The problem
Reproduce the entries below exactly, but only from the line containing "relationships, such as" to the line containing "key technical challenge.", inclusive.

[[ Dataset records, beginning ]]

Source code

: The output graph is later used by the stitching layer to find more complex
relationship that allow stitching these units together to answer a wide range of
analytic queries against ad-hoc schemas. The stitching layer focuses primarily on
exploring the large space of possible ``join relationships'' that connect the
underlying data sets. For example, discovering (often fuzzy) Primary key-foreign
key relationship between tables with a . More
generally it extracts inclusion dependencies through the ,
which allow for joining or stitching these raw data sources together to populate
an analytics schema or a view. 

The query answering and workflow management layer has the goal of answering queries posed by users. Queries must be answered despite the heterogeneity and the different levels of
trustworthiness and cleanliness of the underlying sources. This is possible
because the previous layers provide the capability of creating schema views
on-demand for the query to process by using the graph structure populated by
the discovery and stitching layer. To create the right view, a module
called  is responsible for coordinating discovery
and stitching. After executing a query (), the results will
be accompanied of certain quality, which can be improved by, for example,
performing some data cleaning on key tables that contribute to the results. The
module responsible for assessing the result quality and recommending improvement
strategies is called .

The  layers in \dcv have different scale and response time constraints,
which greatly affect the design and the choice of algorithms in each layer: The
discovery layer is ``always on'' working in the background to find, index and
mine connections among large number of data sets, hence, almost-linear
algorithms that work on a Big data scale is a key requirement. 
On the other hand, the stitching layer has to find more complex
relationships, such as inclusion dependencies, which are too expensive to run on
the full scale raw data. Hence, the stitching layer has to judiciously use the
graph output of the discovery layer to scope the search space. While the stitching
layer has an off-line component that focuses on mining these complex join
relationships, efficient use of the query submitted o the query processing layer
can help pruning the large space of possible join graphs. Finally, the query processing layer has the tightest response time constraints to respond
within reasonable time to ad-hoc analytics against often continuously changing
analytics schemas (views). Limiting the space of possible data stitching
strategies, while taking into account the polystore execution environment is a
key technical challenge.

[[ Dataset records, end ]]
[[ Dataset records, beginning ]]

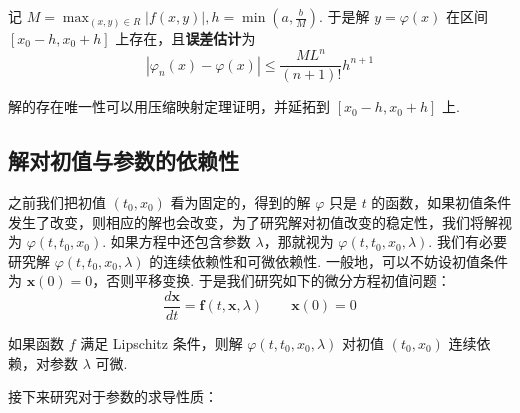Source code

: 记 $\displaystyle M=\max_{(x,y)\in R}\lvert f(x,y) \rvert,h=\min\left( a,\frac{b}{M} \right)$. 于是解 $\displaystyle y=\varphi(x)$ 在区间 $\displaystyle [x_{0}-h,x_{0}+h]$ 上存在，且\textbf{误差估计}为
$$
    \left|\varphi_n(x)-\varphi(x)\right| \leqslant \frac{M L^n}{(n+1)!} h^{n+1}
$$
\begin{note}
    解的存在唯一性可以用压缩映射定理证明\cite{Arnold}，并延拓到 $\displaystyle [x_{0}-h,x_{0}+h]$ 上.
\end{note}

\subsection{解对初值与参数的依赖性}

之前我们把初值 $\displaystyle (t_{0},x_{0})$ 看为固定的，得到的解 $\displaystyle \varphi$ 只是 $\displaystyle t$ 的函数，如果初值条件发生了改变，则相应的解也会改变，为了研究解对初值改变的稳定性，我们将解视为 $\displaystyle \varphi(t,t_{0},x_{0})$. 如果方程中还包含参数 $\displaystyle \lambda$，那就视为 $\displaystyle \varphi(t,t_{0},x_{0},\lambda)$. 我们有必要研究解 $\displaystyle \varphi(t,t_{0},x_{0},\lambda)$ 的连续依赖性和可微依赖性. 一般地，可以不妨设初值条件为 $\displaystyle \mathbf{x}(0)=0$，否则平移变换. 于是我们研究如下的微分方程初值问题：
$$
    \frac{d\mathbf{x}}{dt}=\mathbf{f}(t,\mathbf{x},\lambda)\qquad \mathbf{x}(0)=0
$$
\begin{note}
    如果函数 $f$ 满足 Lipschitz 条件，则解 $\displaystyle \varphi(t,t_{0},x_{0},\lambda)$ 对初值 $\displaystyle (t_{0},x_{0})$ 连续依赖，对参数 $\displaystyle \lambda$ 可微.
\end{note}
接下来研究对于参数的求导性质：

[[ Dataset records, end ]]
[[ Dataset records, beginning ]]

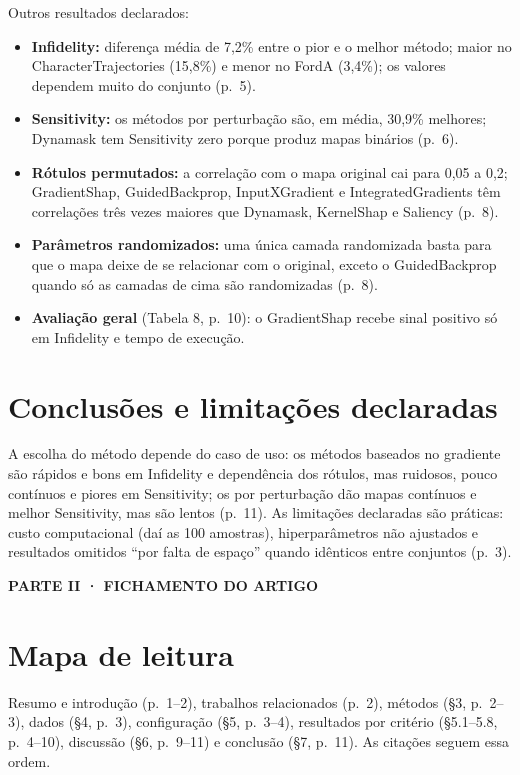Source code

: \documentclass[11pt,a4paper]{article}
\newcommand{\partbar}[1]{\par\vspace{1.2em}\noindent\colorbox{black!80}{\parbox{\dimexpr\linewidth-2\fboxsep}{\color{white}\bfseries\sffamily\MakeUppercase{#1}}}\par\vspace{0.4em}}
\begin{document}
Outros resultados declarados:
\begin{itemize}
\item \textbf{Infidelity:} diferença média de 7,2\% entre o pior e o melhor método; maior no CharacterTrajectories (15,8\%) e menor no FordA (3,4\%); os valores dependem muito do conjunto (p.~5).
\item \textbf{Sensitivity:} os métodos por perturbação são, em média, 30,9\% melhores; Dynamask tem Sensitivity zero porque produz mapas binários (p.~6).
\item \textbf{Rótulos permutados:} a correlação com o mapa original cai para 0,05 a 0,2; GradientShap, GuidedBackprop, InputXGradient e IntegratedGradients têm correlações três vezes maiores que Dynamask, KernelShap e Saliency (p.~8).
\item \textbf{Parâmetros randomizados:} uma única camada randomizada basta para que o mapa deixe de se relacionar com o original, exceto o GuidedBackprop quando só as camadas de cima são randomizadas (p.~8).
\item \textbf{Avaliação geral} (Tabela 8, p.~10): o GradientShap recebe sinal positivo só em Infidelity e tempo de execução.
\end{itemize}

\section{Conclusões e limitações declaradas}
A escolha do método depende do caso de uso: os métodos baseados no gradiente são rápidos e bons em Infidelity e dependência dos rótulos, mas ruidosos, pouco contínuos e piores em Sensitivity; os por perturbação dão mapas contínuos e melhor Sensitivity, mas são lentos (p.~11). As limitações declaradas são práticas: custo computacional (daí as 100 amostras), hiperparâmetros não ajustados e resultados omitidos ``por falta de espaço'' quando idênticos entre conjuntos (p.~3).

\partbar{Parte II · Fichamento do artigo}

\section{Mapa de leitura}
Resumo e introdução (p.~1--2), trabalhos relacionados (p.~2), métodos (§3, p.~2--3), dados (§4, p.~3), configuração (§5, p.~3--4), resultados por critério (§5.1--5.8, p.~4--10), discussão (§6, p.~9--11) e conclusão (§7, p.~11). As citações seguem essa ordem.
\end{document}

[[ Dataset records, end ]]

Response
relationships, such as inclusion dependencies, which are too expensive to run on
the full scale raw data. Hence, the stitching layer has to judiciously use the
graph output of the discovery layer to scope the search space. While the stitching
layer has an off-line component that focuses on mining these complex join
relationships, efficient use of the query submitted o the query processing layer
can help pruning the large space of possible join graphs. Finally, the query processing layer has the tightest response time constraints to respond
within reasonable time to ad-hoc analytics against often continuously changing
analytics schemas (views). Limiting the space of possible data stitching
strategies, while taking into account the polystore execution environment is a
key technical challenge.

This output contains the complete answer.